Robin Butler, master of University College, Oxford, and newly appointed chair of the inquiry into prewar intelligence on Iraq, is better known for his long tenure as a civil servant under Conservative governments than for his one-year stint under Labour.
But 1998 may turn out to have been a crucial year for Lord Butler. It was his last year as head of the Civil Service, a year he saw in the Labour government and formed a good relationship with Tony Blair.
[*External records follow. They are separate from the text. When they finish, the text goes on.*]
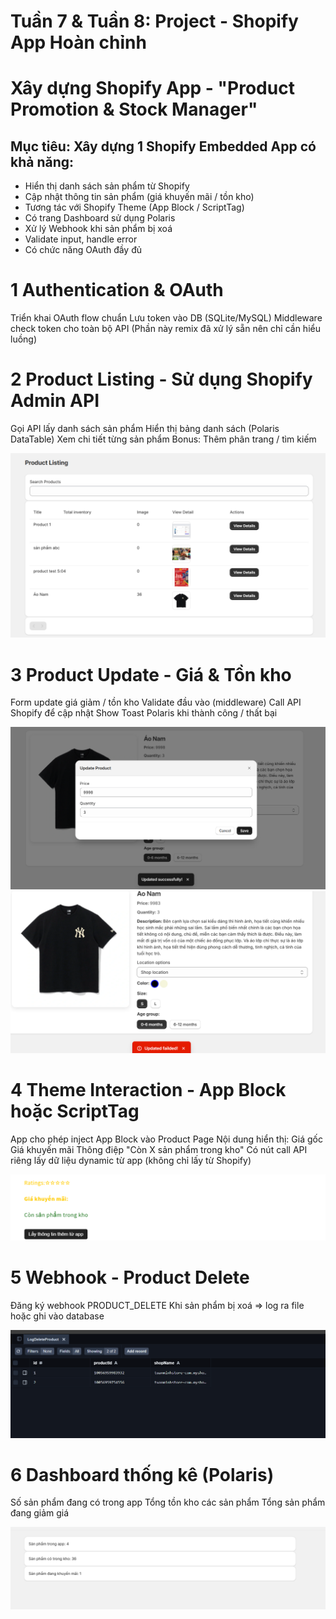 # Tuần 7 & Tuần 8: Project - Shopify App Hoàn chỉnh
# Xây dựng Shopify App - "Product Promotion & Stock Manager"

## Mục tiêu: Xây dựng 1 Shopify Embedded App có khả năng:
- Hiển thị danh sách sản phẩm từ Shopify
- Cập nhật thông tin sản phẩm (giá khuyến mãi / tồn kho)
- Tương tác với Shopify Theme (App Block / ScriptTag)
- Có trang Dashboard sử dụng Polaris
- Xử lý Webhook khi sản phẩm bị xoá
- Validate input, handle error
- Có chức năng OAuth đầy đủ

# 1 Authentication & OAuth

Triển khai OAuth flow chuẩn
Lưu token vào DB (SQLite/MySQL)
Middleware check token cho toàn bộ API
(Phần này remix đã xử lý sẵn nên chỉ cần hiểu luồng)

# 2 Product Listing - Sử dụng Shopify Admin API

Gọi API lấy danh sách sản phẩm
Hiển thị bảng danh sách (Polaris DataTable)
Xem chi tiết từng sản phẩm
Bonus: Thêm phân trang / tìm kiếm

![alt text](./screens-shot/image.png)

# 3 Product Update - Giá & Tồn kho

Form update giá giảm / tồn kho
Validate đầu vào (middleware)
Call API Shopify để cập nhật
Show Toast Polaris khi thành công / thất bại

![alt text](./screens-shot/image-1.png)
![alt text](./screens-shot/image-5.png)

# 4 Theme Interaction - App Block hoặc ScriptTag

App cho phép inject App Block vào Product Page
Nội dung hiển thị:
Giá gốc
Giá khuyến mãi
Thông điệp "Còn X sản phẩm trong kho"
Có nút call API riêng lấy dữ liệu dynamic từ app (không chỉ lấy từ Shopify)

![alt text](./screens-shot/image-2.png)

# 5 Webhook - Product Delete

Đăng ký webhook PRODUCT_DELETE
Khi sản phẩm bị xoá => log ra file hoặc ghi vào database

![alt text](./screens-shot/image-3.png)

# 6 Dashboard thống kê (Polaris)


Số sản phẩm đang có trong app
Tổng tồn kho các sản phẩm
Tổng sản phẩm đang giảm giá

![alt text](./screens-shot/image-4.png)

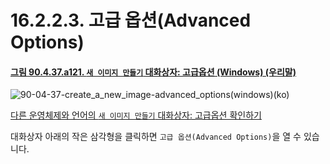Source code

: # 16.2.2.3. 고급 옵션(Advanced Options)

<a id="90-04-37-a121"></a>

#### [그림 90.4.37.a121. `새 이미지 만들기` 대화상자: 고급옵션 (Windows) (우리말)](./90-04-0037-create_a_new_image.md#90-04-37-a121)
![90-04-37-create_a_new_image-advanced_options(windows)(ko)](https://github.com/wonder13662/gimp/assets/15767104/605d2abd-bfb3-4dc7-b808-99aad6c1cc1c)

[다른 운영체제와 언어의 `새 이미지 만들기` 대화상자: 고급옵션 확인하기](./90-04-0037-create_a_new_image.md#90-04-37-a122)

대화상자 아래의 작은 삼각형을 클릭하면 `고급 옵션(Advanced Options)`을 열 수 있습니다.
Indeed, while the influence of Oxford's chancellor Lord Jenkins of Hillhead on Mr Blair has been well documented, particularly his championing of tuition fees, Lord Butler's influence has tended to be overlooked. In a debate on the underfunding of universities in 1999, Lord Baker noted: "It was interesting that two of the peers who spoke in the debate, Roy Jenkins and Robin Butler, both have access to Tony Blair's ear. In education, that is the most important ear."
Lord Butler is now charged with undertaking one of the most politically sensitive inquiries of Labour's seven years in power.
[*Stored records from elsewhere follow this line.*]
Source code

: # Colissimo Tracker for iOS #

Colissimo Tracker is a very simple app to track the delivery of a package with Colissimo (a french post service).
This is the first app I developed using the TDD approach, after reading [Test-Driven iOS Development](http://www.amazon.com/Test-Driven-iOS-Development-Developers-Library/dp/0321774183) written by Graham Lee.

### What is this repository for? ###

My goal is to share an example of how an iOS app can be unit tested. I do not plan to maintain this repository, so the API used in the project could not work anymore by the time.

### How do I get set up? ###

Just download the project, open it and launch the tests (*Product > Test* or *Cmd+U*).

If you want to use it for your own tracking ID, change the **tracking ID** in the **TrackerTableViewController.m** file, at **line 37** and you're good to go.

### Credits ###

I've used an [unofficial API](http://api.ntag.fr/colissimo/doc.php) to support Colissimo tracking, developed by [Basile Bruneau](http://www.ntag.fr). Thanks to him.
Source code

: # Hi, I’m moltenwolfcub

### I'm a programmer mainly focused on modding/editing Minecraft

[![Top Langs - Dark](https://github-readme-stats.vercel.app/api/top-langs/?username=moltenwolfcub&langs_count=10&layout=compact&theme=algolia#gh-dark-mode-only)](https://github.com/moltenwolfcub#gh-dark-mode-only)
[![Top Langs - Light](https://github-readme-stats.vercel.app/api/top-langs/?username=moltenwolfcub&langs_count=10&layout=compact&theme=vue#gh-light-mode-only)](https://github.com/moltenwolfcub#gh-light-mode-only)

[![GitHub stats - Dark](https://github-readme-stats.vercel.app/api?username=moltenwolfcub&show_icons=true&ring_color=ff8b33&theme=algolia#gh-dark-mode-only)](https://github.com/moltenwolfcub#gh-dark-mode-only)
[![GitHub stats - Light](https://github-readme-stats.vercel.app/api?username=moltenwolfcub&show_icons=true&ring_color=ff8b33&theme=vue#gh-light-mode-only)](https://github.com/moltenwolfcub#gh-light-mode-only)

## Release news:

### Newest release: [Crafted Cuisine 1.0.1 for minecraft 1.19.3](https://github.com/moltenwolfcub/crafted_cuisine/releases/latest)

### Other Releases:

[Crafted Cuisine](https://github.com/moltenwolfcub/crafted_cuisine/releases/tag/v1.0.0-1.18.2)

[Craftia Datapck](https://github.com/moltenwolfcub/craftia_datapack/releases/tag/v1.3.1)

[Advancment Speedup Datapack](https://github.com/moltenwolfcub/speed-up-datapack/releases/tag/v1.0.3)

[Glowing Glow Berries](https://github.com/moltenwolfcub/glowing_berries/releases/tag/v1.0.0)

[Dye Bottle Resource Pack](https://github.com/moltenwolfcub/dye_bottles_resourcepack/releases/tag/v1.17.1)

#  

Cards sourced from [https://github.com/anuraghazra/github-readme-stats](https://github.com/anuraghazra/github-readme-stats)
His surprise appointment has already drawn fire from the press. In particular, his handling of the affairs involving Tory MPs Jonathan Aitken and Neil Hamilton has surfaced once again. In both cases, he is widely regarded as having been too trusting of MPs - to his detriment.
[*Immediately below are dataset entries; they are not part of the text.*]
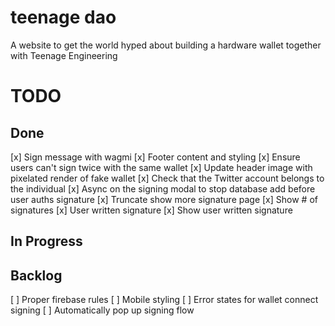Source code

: # teenage dao

A website to get the world hyped about building a hardware wallet together with Teenage Engineering


# TODO
## Done
[x] Sign message with wagmi
[x] Footer content and styling
[x] Ensure users can't sign twice with the same wallet
[x] Update header image with pixelated render of fake wallet
[x] Check that the Twitter account belongs to the individual
[x] Async on the signing modal to stop database add before user auths signature
[x] Truncate show more signature page
[x] Show # of signatures
[x] User written signature
[x] Show user written signature


## In Progress


## Backlog
[ ] Proper firebase rules
[ ] Mobile styling
[ ] Error states for wallet connect signing
[ ] Automatically pop up signing flow

 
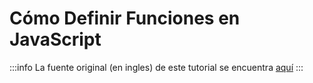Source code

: # Cómo Definir Funciones en JavaScript

:::info
La fuente original (en ingles) de este tutorial se encuentra [aquí](https://www.digitalocean.com/community/tutorials/how-to-define-functions-in-javascript)
:::

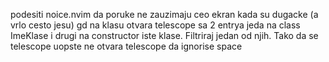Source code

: podesiti noice.nvim da poruke ne zauzimaju ceo ekran kada su dugacke (a vrlo cesto jesu)
gd na klasu otvara telescope sa 2 entrya jeda na class ImeKlase i drugi na constructor iste klase. Filtriraj jedan od njih. Tako da se telescope uopste ne otvara
telescope da ignorise space
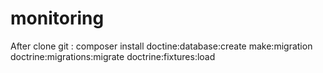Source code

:# monitoring
After clone git : 
composer install
doctine:database:create
make:migration
doctrine:migrations:migrate
doctrine:fixtures:load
Lord Butler was a scholarship boy at Harrow, going on to study at University College, Oxford, before heading for the Civil Service in 1961.
He joined the Treasury where he served as private secretary to the financial secretary in 1964 and secretary of the budget committee from 1965 to 1969.
He was private secretary to Edward Heath and Harold Wilson. Between 1982 and 1985, he was principal private secretary to Margaret Thatcher. In 1988, he was appointed secretary to the cabinet and head of the home Civil Service. He was a member of the royal commission on reform of the House of Lords and chairs the governors of Dulwich College, in London.